Estaba en la barra, tomando un vodka cola en la medida que le gustaba a ella, cuando les vio aparecer por la puerta de la cafetería. Iba con el hombre alto y engominado del Terciopelo azul. No le vieron, pasaron desenvueltos para irse a sentarse en una mesa muy próxima a la que ella estuvo el viernes pasado. No parecían muy contentos, no se hablaron hasta que el camarero les consultó por la consumición. Ella miraba al frente, a la barra, sin reparar en él y el hombre manejaba su teléfono móvil ausente. Le dijeron lo que deseaban al camarero e intercambiaron alguna palabra para volver a su mutismo.
Apuró su bebida y tragó también el nerviosismo. Tenía que acercarse a esa mesa y lo iba a hacer. Se estiró la chaqueta en las mangas, se secó las manos sudorosas con un pañuelo de papel y fue hacia ellos.
Ella le vio venir y se envolvió con una sonrisa que le dio alas para acelerar el paso.
— Mira Tony, te presento al chico del que te hablé el otro día.

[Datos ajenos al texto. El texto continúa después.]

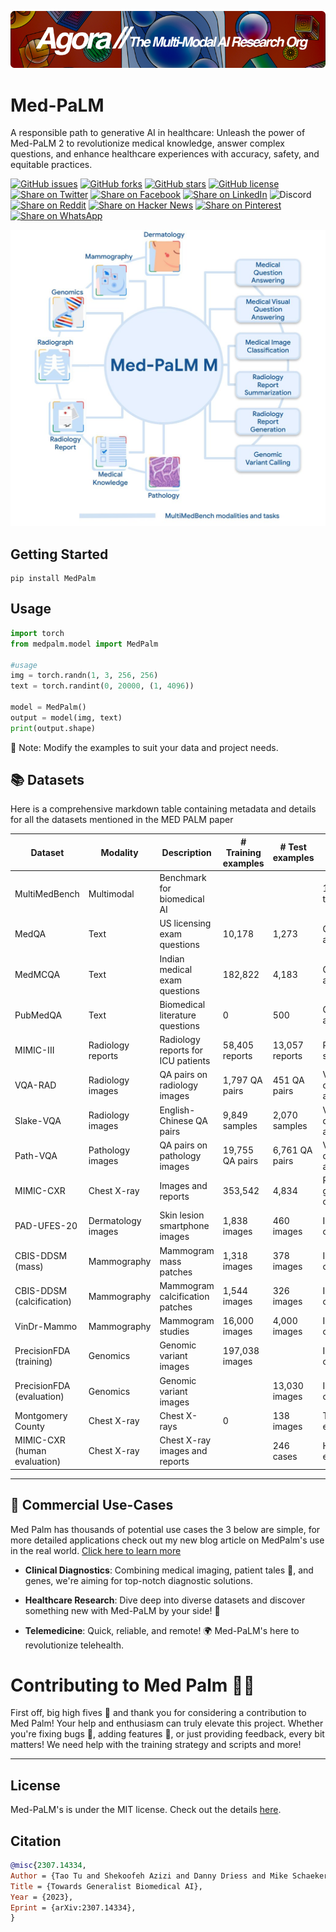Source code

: [![Multi-Modality](agorabanner.png)](https://discord.gg/qUtxnK2NMf)


# Med-PaLM 
A responsible path to generative AI in healthcare: Unleash the power of Med-PaLM 2 to revolutionize medical knowledge, answer complex questions, and enhance healthcare experiences with accuracy, safety, and equitable practices.

[![GitHub issues](https://img.shields.io/github/issues/kyegomez/Med-Palm)](https://github.com/kyegomez/Med-Palm/issues) 
[![GitHub forks](https://img.shields.io/github/forks/kyegomez/Med-Palm)](https://github.com/kyegomez/Med-Palm/network) 
[![GitHub stars](https://img.shields.io/github/stars/kyegomez/Med-Palm)](https://github.com/kyegomez/Med-Palm/stargazers) [![GitHub license](https://img.shields.io/github/license/kyegomez/Med-Palm)](https://github.com/kyegomez/Med-Palm/blob/master/LICENSE)
[![Share on Twitter](https://img.shields.io/twitter/url/https/twitter.com/cloudposse.svg?style=social&label=Share%20%40kyegomez/Med-Palm)](https://twitter.com/intent/tweet?text=Excited%20to%20introduce%20Med-Palm,%20the%20all-new%20robotics%20model%20with%20the%20potential%20to%20revolutionize%20automation.%20Join%20us%20on%20this%20journey%20towards%20a%20smarter%20future.%20%23RT1%20%23Robotics&url=https%3A%2F%2Fgithub.com%2Fkyegomez%2FMed-Palm)
[![Share on Facebook](https://img.shields.io/badge/Share-%20facebook-blue)](https://www.facebook.com/sharer/sharer.php?u=https%3A%2F%2Fgithub.com%2Fkyegomez%2FMed-Palm)
[![Share on LinkedIn](https://img.shields.io/badge/Share-%20linkedin-blue)](https://www.linkedin.com/shareArticle?mini=true&url=https%3A%2F%2Fgithub.com%2Fkyegomez%2FMed-Palm&title=Introducing%20Med-Palm%2C%20the%20All-New%20Robotics%20Model&summary=Med-Palm%20is%20the%20next-generation%20robotics%20model%20that%20promises%20to%20transform%20industries%20with%20its%20intelligence%20and%20efficiency.%20Join%20us%20to%20be%20a%20part%20of%20this%20revolutionary%20journey%20%23RT1%20%23Robotics&source=)
![Discord](https://img.shields.io/discord/999382051935506503)
[![Share on Reddit](https://img.shields.io/badge/-Share%20on%20Reddit-orange)](https://www.reddit.com/submit?url=https%3A%2F%2Fgithub.com%2Fkyegomez%2FMed-Palm&title=Exciting%20Times%20Ahead%20with%20Med-Palm%2C%20the%20All-New%20Robotics%20Model%20%23RT1%20%23Robotics) [![Share on Hacker News](https://img.shields.io/badge/-Share%20on%20Hacker%20News-orange)](https://news.ycombinator.com/submitlink?u=https%3A%2F%2Fgithub.com%2Fkyegomez%2FMed-Palm&t=Exciting%20Times%20Ahead%20with%20Med-Palm%2C%20the%20All-New%20Robotics%20Model%20%23RT1%20%23Robotics)
[![Share on Pinterest](https://img.shields.io/badge/-Share%20on%20Pinterest-red)](https://pinterest.com/pin/create/button/?url=https%3A%2F%2Fgithub.com%2Fkyegomez%2FMed-Palm&media=https%3A%2F%2Fexample.com%2Fimage.jpg&description=Med-Palm%2C%20the%20Revolutionary%20Robotics%20Model%20that%20will%20Change%20the%20Way%20We%20Work%20%23RT1%20%23Robotics)
[![Share on WhatsApp](https://img.shields.io/badge/-Share%20on%20WhatsApp-green)](https://api.whatsapp.com/send?text=I%20just%20discovered%20Med-Palm,%20the%20all-new%20robotics%20model%20that%20promises%20to%20revolutionize%20automation.%20Join%20me%20on%20this%20exciting%20journey%20towards%20a%20smarter%20future.%20%23RT1%20%23Robotics%0A%0Ahttps%3A%2F%2Fgithub.com%2Fkyegomez%2FMed-Palm)


![Med palm](image-9.png)

## Getting Started

```
pip install MedPalm
```

## Usage


```python
import torch
from medpalm.model import MedPalm

#usage
img = torch.randn(1, 3, 256, 256)
text = torch.randint(0, 20000, (1, 4096))

model = MedPalm()
output = model(img, text)
print(output.shape)
```
📝 Note: Modify the examples to suit your data and project needs.

## 📚 Datasets 
Here is a comprehensive markdown table containing metadata and details for all the datasets mentioned in the MED PALM paper

| Dataset | Modality | Description | # Training examples | # Test examples | Tasks |
|-|-|-|-|-|-|
| MultiMedBench | Multimodal | Benchmark for biomedical AI | | | 14 biomedical tasks |
| MedQA | Text | US licensing exam questions | 10,178 | 1,273 | Question answering |
| MedMCQA | Text | Indian medical exam questions | 182,822 | 4,183 | Question answering |
| PubMedQA | Text | Biomedical literature questions | 0 | 500 | Question answering |  
| MIMIC-III | Radiology reports | Radiology reports for ICU patients | 58,405 reports | 13,057 reports | Report summarization |
| VQA-RAD | Radiology images | QA pairs on radiology images | 1,797 QA pairs | 451 QA pairs | Visual question answering |
| Slake-VQA | Radiology images | English-Chinese QA pairs | 9,849 samples | 2,070 samples | Visual question answering |
| Path-VQA | Pathology images | QA pairs on pathology images | 19,755 QA pairs | 6,761 QA pairs | Visual question answering |
| MIMIC-CXR | Chest X-ray | Images and reports | 353,542 | 4,834 | Report generation, classification |  
| PAD-UFES-20 | Dermatology images | Skin lesion smartphone images | 1,838 images | 460 images | Image classification |
| CBIS-DDSM (mass) | Mammography | Mammogram mass patches | 1,318 images | 378 images | Image classification |
| CBIS-DDSM (calcification) | Mammography | Mammogram calcification patches | 1,544 images | 326 images | Image classification |
| VinDr-Mammo | Mammography | Mammogram studies | 16,000 images | 4,000 images | Image classification |
| PrecisionFDA (training) | Genomics | Genomic variant images | 197,038 images | | Image classification |
| PrecisionFDA (evaluation) | Genomics | Genomic variant images | | 13,030 images | Image classification |
| Montgomery County | Chest X-ray | Chest X-rays | 0 | 138 images | TB detection evaluation |  
| MIMIC-CXR (human evaluation) | Chest X-ray | Chest X-ray images and reports | | 246 cases | Human evaluation |

---

## 💼 Commercial Use-Cases

Med Palm has thousands of potential use cases the 3 below are simple, for more detailed applications check out my new blog article on MedPalm's use in the real world. [Click here to learn more](https://medium.com/@kyeg/how-medpalm-is-revolutionizing-medicine-62eef979f0e5)

- **Clinical Diagnostics**: Combining medical imaging, patient tales 📖, and genes, we're aiming for top-notch diagnostic solutions.
  
- **Healthcare Research**: Dive deep into diverse datasets and discover something new with Med-PaLM by your side! 🤿
  
- **Telemedicine**: Quick, reliable, and remote! 🌍 Med-PaLM's here to revolutionize telehealth.

# Contributing to Med Palm 🤖🌟

First off, big high fives 🙌 and thank you for considering a contribution to Med Palm! Your help and enthusiasm can truly elevate this project. Whether you're fixing bugs 🐛, adding features 🎁, or just providing feedback, every bit matters! We need help with the training strategy and scripts and more! 

----

## License

Med-PaLM's is under the MIT license. Check out the details [here](LICENSE.md).

## Citation
```bibtex
@misc{2307.14334,
Author = {Tao Tu and Shekoofeh Azizi and Danny Driess and Mike Schaekermann and Mohamed Amin and Pi-Chuan Chang and Andrew Carroll and Chuck Lau and Ryutaro Tanno and Ira Ktena and Basil Mustafa and Aakanksha Chowdhery and Yun Liu and Simon Kornblith and David Fleet and Philip Mansfield and Sushant Prakash and Renee Wong and Sunny Virmani and Christopher Semturs and S Sara Mahdavi and Bradley Green and Ewa Dominowska and Blaise Aguera y Arcas and Joelle Barral and Dale Webster and Greg S. Corrado and Yossi Matias and Karan Singhal and Pete Florence and Alan Karthikesalingam and Vivek Natarajan},
Title = {Towards Generalist Biomedical AI},
Year = {2023},
Eprint = {arXiv:2307.14334},
}
```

Un encanto.
Tony le miró sopesándole: una sonrisita cínica y una mano potente que se templó en un apretón demasiado duradero.
— Te agradezco que entretuvieras a esta. Le di plantón, aunque no fue por gusto. Encantado, chaval.
Se sintió, ahora frente a frente, algo intimidado por el tipo. Parecía seguro de sí y muy firme.
Ella le dedicaba sus ojos cansados y sus dientes moteados de carmín.
— Pero acompáñanos -dijo Tony, mostrándole una silla- Camarero, por favor.